REQUIRED WORK:
Set down the data below in full and exactly, minus the pictures.

Collection entries:
■ ■ ■ ■ ■

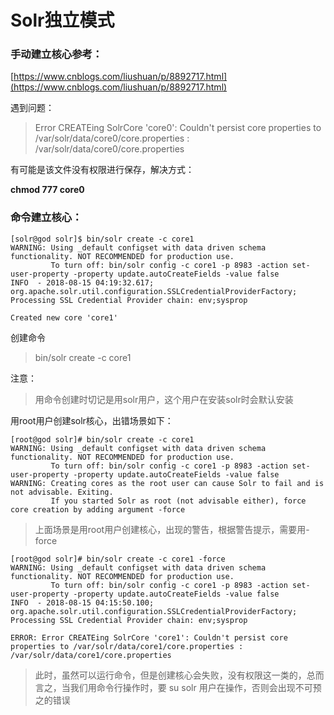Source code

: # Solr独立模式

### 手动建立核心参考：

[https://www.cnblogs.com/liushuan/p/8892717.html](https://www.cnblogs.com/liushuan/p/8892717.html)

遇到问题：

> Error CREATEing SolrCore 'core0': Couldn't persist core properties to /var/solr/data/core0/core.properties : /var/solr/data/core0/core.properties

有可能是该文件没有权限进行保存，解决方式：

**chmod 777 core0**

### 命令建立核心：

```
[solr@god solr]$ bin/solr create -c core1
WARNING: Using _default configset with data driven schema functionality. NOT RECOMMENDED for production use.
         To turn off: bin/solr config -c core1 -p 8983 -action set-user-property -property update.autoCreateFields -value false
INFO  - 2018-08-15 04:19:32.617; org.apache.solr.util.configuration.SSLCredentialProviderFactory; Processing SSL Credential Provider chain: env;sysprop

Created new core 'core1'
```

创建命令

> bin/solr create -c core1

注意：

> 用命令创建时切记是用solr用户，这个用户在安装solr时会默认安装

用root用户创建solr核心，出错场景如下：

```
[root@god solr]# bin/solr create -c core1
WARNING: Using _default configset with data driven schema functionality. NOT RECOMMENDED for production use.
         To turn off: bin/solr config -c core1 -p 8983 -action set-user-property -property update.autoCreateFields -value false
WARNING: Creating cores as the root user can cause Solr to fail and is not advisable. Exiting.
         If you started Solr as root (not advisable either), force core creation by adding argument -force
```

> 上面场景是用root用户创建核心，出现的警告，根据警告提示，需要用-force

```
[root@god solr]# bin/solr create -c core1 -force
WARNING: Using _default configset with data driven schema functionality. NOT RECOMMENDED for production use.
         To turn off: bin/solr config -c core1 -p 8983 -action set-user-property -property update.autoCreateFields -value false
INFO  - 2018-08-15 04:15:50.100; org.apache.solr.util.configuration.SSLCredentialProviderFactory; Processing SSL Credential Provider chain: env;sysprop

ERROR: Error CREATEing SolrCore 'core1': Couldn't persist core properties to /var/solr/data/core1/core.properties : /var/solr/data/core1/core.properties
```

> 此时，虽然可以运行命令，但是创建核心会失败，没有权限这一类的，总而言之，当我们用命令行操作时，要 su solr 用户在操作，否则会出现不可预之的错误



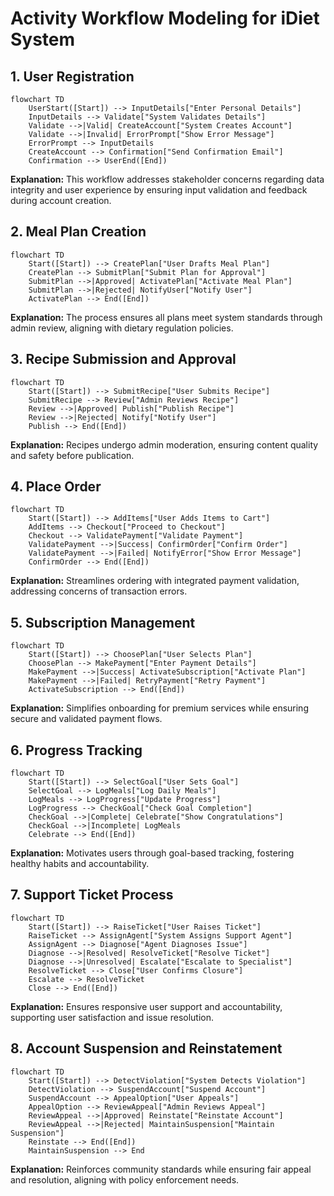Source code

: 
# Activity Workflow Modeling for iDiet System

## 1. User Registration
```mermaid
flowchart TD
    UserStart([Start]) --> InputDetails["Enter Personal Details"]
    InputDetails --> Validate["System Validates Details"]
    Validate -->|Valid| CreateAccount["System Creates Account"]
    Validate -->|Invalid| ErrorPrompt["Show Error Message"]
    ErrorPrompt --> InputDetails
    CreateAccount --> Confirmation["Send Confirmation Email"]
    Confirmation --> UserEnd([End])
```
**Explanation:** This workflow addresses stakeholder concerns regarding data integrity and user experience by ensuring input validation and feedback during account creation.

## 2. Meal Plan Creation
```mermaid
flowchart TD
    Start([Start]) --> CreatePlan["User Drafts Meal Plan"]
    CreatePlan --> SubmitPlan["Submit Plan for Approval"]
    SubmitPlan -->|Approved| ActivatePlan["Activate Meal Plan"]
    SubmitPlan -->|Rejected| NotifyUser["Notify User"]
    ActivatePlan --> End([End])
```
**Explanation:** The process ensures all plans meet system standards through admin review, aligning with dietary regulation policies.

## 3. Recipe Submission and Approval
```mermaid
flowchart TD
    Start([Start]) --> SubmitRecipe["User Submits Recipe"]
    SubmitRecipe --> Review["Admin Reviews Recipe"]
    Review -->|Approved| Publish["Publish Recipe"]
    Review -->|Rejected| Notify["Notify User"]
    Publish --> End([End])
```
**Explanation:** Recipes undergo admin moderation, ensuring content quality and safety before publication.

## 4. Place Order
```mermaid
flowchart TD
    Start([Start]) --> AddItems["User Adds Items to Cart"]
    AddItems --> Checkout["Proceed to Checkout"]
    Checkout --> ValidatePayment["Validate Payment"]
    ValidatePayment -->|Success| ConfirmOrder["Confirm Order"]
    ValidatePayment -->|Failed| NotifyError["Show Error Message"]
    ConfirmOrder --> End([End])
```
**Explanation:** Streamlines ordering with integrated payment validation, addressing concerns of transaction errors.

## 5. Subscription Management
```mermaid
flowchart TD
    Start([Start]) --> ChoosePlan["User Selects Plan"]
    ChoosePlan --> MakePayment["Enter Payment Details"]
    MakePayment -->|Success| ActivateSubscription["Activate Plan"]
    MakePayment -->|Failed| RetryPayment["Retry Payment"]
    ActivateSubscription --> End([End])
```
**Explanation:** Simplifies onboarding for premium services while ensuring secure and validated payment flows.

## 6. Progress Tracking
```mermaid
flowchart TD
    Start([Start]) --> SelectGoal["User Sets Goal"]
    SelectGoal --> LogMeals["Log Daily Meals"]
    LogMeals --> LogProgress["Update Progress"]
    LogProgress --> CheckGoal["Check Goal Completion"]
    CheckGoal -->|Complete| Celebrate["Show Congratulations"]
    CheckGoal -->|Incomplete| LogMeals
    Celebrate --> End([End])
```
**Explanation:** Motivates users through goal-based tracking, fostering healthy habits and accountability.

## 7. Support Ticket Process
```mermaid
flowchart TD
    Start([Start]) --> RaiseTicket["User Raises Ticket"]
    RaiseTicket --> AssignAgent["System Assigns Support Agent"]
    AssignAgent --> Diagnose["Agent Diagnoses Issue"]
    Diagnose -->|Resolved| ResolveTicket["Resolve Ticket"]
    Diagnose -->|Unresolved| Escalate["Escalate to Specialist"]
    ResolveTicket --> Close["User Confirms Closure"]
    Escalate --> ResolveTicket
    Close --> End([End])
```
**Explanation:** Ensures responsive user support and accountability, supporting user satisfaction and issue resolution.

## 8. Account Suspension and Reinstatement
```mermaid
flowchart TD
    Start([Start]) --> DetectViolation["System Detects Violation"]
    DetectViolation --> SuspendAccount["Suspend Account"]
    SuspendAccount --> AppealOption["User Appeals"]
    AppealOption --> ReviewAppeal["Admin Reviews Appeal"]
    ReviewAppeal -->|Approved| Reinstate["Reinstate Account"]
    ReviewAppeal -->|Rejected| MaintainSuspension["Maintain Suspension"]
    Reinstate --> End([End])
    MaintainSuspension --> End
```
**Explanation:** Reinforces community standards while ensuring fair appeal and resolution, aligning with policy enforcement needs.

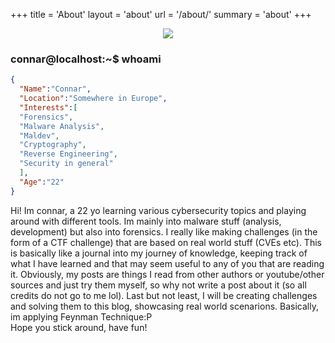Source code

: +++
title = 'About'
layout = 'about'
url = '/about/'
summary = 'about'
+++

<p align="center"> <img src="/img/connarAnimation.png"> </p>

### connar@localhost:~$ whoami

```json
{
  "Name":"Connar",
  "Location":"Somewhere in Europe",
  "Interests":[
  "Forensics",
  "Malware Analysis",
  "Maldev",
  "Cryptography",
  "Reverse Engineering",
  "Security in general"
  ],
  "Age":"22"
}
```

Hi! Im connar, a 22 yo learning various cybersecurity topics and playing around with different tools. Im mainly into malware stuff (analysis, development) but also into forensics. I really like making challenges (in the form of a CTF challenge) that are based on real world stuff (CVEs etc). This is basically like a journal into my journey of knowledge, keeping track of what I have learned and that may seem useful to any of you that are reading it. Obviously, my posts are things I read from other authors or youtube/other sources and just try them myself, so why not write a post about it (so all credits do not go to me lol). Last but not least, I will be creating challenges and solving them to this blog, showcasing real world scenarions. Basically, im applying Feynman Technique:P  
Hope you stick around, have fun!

■ ■ ■ ■ ■

EXERCISE RESPONSE:
Source code

: # Solr独立模式

### 手动建立核心参考：

[https://www.cnblogs.com/liushuan/p/8892717.html](https://www.cnblogs.com/liushuan/p/8892717.html)

遇到问题：

> Error CREATEing SolrCore 'core0': Couldn't persist core properties to /var/solr/data/core0/core.properties : /var/solr/data/core0/core.properties

有可能是该文件没有权限进行保存，解决方式：

**chmod 777 core0**

### 命令建立核心：

```
[solr@god solr]$ bin/solr create -c core1
WARNING: Using _default configset with data driven schema functionality. NOT RECOMMENDED for production use.
         To turn off: bin/solr config -c core1 -p 8983 -action set-user-property -property update.autoCreateFields -value false
INFO  - 2018-08-15 04:19:32.617; org.apache.solr.util.configuration.SSLCredentialProviderFactory; Processing SSL Credential Provider chain: env;sysprop

Created new core 'core1'
```

创建命令

> bin/solr create -c core1

注意：

> 用命令创建时切记是用solr用户，这个用户在安装solr时会默认安装

用root用户创建solr核心，出错场景如下：

```
[root@god solr]# bin/solr create -c core1
WARNING: Using _default configset with data driven schema functionality. NOT RECOMMENDED for production use.
         To turn off: bin/solr config -c core1 -p 8983 -action set-user-property -property update.autoCreateFields -value false
WARNING: Creating cores as the root user can cause Solr to fail and is not advisable. Exiting.
         If you started Solr as root (not advisable either), force core creation by adding argument -force
```

> 上面场景是用root用户创建核心，出现的警告，根据警告提示，需要用-force

```
[root@god solr]# bin/solr create -c core1 -force
WARNING: Using _default configset with data driven schema functionality. NOT RECOMMENDED for production use.
         To turn off: bin/solr config -c core1 -p 8983 -action set-user-property -property update.autoCreateFields -value false
INFO  - 2018-08-15 04:15:50.100; org.apache.solr.util.configuration.SSLCredentialProviderFactory; Processing SSL Credential Provider chain: env;sysprop

ERROR: Error CREATEing SolrCore 'core1': Couldn't persist core properties to /var/solr/data/core1/core.properties : /var/solr/data/core1/core.properties
```

> 此时，虽然可以运行命令，但是创建核心会失败，没有权限这一类的，总而言之，当我们用命令行操作时，要 su solr 用户在操作，否则会出现不可预之的错误



Source code

: 
# Activity Workflow Modeling for iDiet System

## 1. User Registration
```mermaid
flowchart TD
    UserStart([Start]) --> InputDetails["Enter Personal Details"]
    InputDetails --> Validate["System Validates Details"]
    Validate -->|Valid| CreateAccount["System Creates Account"]
    Validate -->|Invalid| ErrorPrompt["Show Error Message"]
    ErrorPrompt --> InputDetails
    CreateAccount --> Confirmation["Send Confirmation Email"]
    Confirmation --> UserEnd([End])
```
**Explanation:** This workflow addresses stakeholder concerns regarding data integrity and user experience by ensuring input validation and feedback during account creation.

## 2. Meal Plan Creation
```mermaid
flowchart TD
    Start([Start]) --> CreatePlan["User Drafts Meal Plan"]
    CreatePlan --> SubmitPlan["Submit Plan for Approval"]
    SubmitPlan -->|Approved| ActivatePlan["Activate Meal Plan"]
    SubmitPlan -->|Rejected| NotifyUser["Notify User"]
    ActivatePlan --> End([End])
```
**Explanation:** The process ensures all plans meet system standards through admin review, aligning with dietary regulation policies.

## 3. Recipe Submission and Approval
```mermaid
flowchart TD
    Start([Start]) --> SubmitRecipe["User Submits Recipe"]
    SubmitRecipe --> Review["Admin Reviews Recipe"]
    Review -->|Approved| Publish["Publish Recipe"]
    Review -->|Rejected| Notify["Notify User"]
    Publish --> End([End])
```
**Explanation:** Recipes undergo admin moderation, ensuring content quality and safety before publication.

## 4. Place Order
```mermaid
flowchart TD
    Start([Start]) --> AddItems["User Adds Items to Cart"]
    AddItems --> Checkout["Proceed to Checkout"]
    Checkout --> ValidatePayment["Validate Payment"]
    ValidatePayment -->|Success| ConfirmOrder["Confirm Order"]
    ValidatePayment -->|Failed| NotifyError["Show Error Message"]
    ConfirmOrder --> End([End])
```
**Explanation:** Streamlines ordering with integrated payment validation, addressing concerns of transaction errors.

## 5. Subscription Management
```mermaid
flowchart TD
    Start([Start]) --> ChoosePlan["User Selects Plan"]
    ChoosePlan --> MakePayment["Enter Payment Details"]
    MakePayment -->|Success| ActivateSubscription["Activate Plan"]
    MakePayment -->|Failed| RetryPayment["Retry Payment"]
    ActivateSubscription --> End([End])
```
**Explanation:** Simplifies onboarding for premium services while ensuring secure and validated payment flows.

## 6. Progress Tracking
```mermaid
flowchart TD
    Start([Start]) --> SelectGoal["User Sets Goal"]
    SelectGoal --> LogMeals["Log Daily Meals"]
    LogMeals --> LogProgress["Update Progress"]
    LogProgress --> CheckGoal["Check Goal Completion"]
    CheckGoal -->|Complete| Celebrate["Show Congratulations"]
    CheckGoal -->|Incomplete| LogMeals
    Celebrate --> End([End])
```
**Explanation:** Motivates users through goal-based tracking, fostering healthy habits and accountability.

## 7. Support Ticket Process
```mermaid
flowchart TD
    Start([Start]) --> RaiseTicket["User Raises Ticket"]
    RaiseTicket --> AssignAgent["System Assigns Support Agent"]
    AssignAgent --> Diagnose["Agent Diagnoses Issue"]
    Diagnose -->|Resolved| ResolveTicket["Resolve Ticket"]
    Diagnose -->|Unresolved| Escalate["Escalate to Specialist"]
    ResolveTicket --> Close["User Confirms Closure"]
    Escalate --> ResolveTicket
    Close --> End([End])
```
**Explanation:** Ensures responsive user support and accountability, supporting user satisfaction and issue resolution.

## 8. Account Suspension and Reinstatement
```mermaid
flowchart TD
    Start([Start]) --> DetectViolation["System Detects Violation"]
    DetectViolation --> SuspendAccount["Suspend Account"]
    SuspendAccount --> AppealOption["User Appeals"]
    AppealOption --> ReviewAppeal["Admin Reviews Appeal"]
    ReviewAppeal -->|Approved| Reinstate["Reinstate Account"]
    ReviewAppeal -->|Rejected| MaintainSuspension["Maintain Suspension"]
    Reinstate --> End([End])
    MaintainSuspension --> End
```
**Explanation:** Reinforces community standards while ensuring fair appeal and resolution, aligning with policy enforcement needs.

Source code

: +++
title = 'About'
layout = 'about'
url = '/about/'
summary = 'about'
+++

<p align="center"> <img src="/img/connarAnimation.png"> </p>

### connar@localhost:~$ whoami

```json
{
  "Name":"Connar",
  "Location":"Somewhere in Europe",
  "Interests":[
  "Forensics",
  "Malware Analysis",
  "Maldev",
  "Cryptography",
  "Reverse Engineering",
  "Security in general"
  ],
  "Age":"22"
}
```

Hi! Im connar, a 22 yo learning various cybersecurity topics and playing around with different tools. Im mainly into malware stuff (analysis, development) but also into forensics. I really like making challenges (in the form of a CTF challenge) that are based on real world stuff (CVEs etc). This is basically like a journal into my journey of knowledge, keeping track of what I have learned and that may seem useful to any of you that are reading it. Obviously, my posts are things I read from other authors or youtube/other sources and just try them myself, so why not write a post about it (so all credits do not go to me lol). Last but not least, I will be creating challenges and solving them to this blog, showcasing real world scenarions. Basically, im applying Feynman Technique:P  
Hope you stick around, have fun!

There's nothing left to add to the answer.